According to Zee Business research, SBI Card was estimated to report a quarterly net profit of Rs 595 crore.

The company's margin — a key measure of a business's profitability — shrank by 129 basis points to 13.93 per cent, according to SBI Card.

Here's what brokerages make of SBI Card shares after the credit card issuer's earnings announcement:

Brokerage Rating Target Upside/downside vs Tuesday's closing price
CLSA Reduce 750 +0.5%
Morgan Stanley Overweight 925 +24%
Credit Suisse Outperform 1,080 +44.7%
JPMorgan Neutral 800 +7.2%
HSBC Hold 830 +11.2%
Nomura Buy 1,030 +38%

CLSA upgraded SBI Card to 'reduce' from 'sell' but reduced its target price for the stock by Rs 35 to Rs 750. The company's quarterly net profit missed the brokerage's estimates by a 2-5 per cent shortfall across major parameters.

The company's net interest margin hit a multi-quarter low despite a stable share of revolvers, CLSA pointed out.

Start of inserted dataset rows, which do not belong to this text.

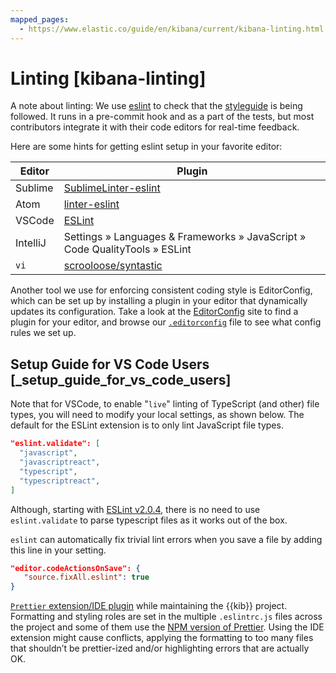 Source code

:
```yaml
---
mapped_pages:
  - https://www.elastic.co/guide/en/kibana/current/kibana-linting.html
---
```


# Linting [kibana-linting]

A note about linting: We use [eslint](http://eslint.org) to check that the [styleguide](https://github.com/elastic/kibana/blob/master/STYLEGUIDE.mdx) is being followed. It runs in a pre-commit hook and as a part of the tests, but most contributors integrate it with their code editors for real-time feedback.

Here are some hints for getting eslint setup in your favorite editor:

| Editor | Plugin |
| --- | --- |
| Sublime | [SublimeLinter-eslint](https://github.com/roadhump/SublimeLinter-eslint#installation) |
| Atom | [linter-eslint](https://github.com/AtomLinter/linter-eslint#installation) |
| VSCode | [ESLint](https://marketplace.visualstudio.com/items?itemName=dbaeumer.vscode-eslint) |
| IntelliJ | Settings » Languages & Frameworks » JavaScript » Code QualityTools » ESLint |
| `vi` | [scrooloose/syntastic](https://github.com/scrooloose/syntastic) |

Another tool we use for enforcing consistent coding style is EditorConfig, which can be set up by installing a plugin in your editor that dynamically updates its configuration. Take a look at the [EditorConfig](http://editorconfig.org/#download) site to find a plugin for your editor, and browse our [`.editorconfig`](https://github.com/elastic/kibana/blob/main/.editorconfig) file to see what config rules we set up.


## Setup Guide for VS Code Users [_setup_guide_for_vs_code_users]

Note that for VSCode, to enable "`live`" linting of TypeScript (and other) file types, you will need to modify your local settings, as shown below. The default for the ESLint extension is to only lint JavaScript file types.

```json
"eslint.validate": [
  "javascript",
  "javascriptreact",
  "typescript",
  "typescriptreact",
]
```

Although, starting with [ESLint v2.0.4](https://github.com/microsoft/vscode-eslint#version-204), there is no need to use `eslint.validate` to parse typescript files as it works out of the box.

`eslint` can automatically fix trivial lint errors when you save a file by adding this line in your setting.

```json
"editor.codeActionsOnSave": {
   "source.fixAll.eslint": true
}
```

[`Prettier` extension/IDE plugin](https://prettier.io/) while maintaining the {{kib}} project. Formatting and styling roles are set in the multiple `.eslintrc.js` files across the project and some of them use the [NPM version of Prettier](https://www.npmjs.com/package/prettier). Using the IDE extension might cause conflicts, applying the formatting to too many files that shouldn’t be prettier-ized and/or highlighting errors that are actually OK.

In credit card parlance, a revolver is the balance a borrowers can carry forward to the next month by paying additional interest.

Morgan Stanley retained an 'overweight' rating on the SBI Card stock but brought down its target price by Rs 75 or 7.5 per cent to Rs 925. 

JPMorgan, HSBC and Nomura lowered their targets for SBI Card shares by Rs 60-145.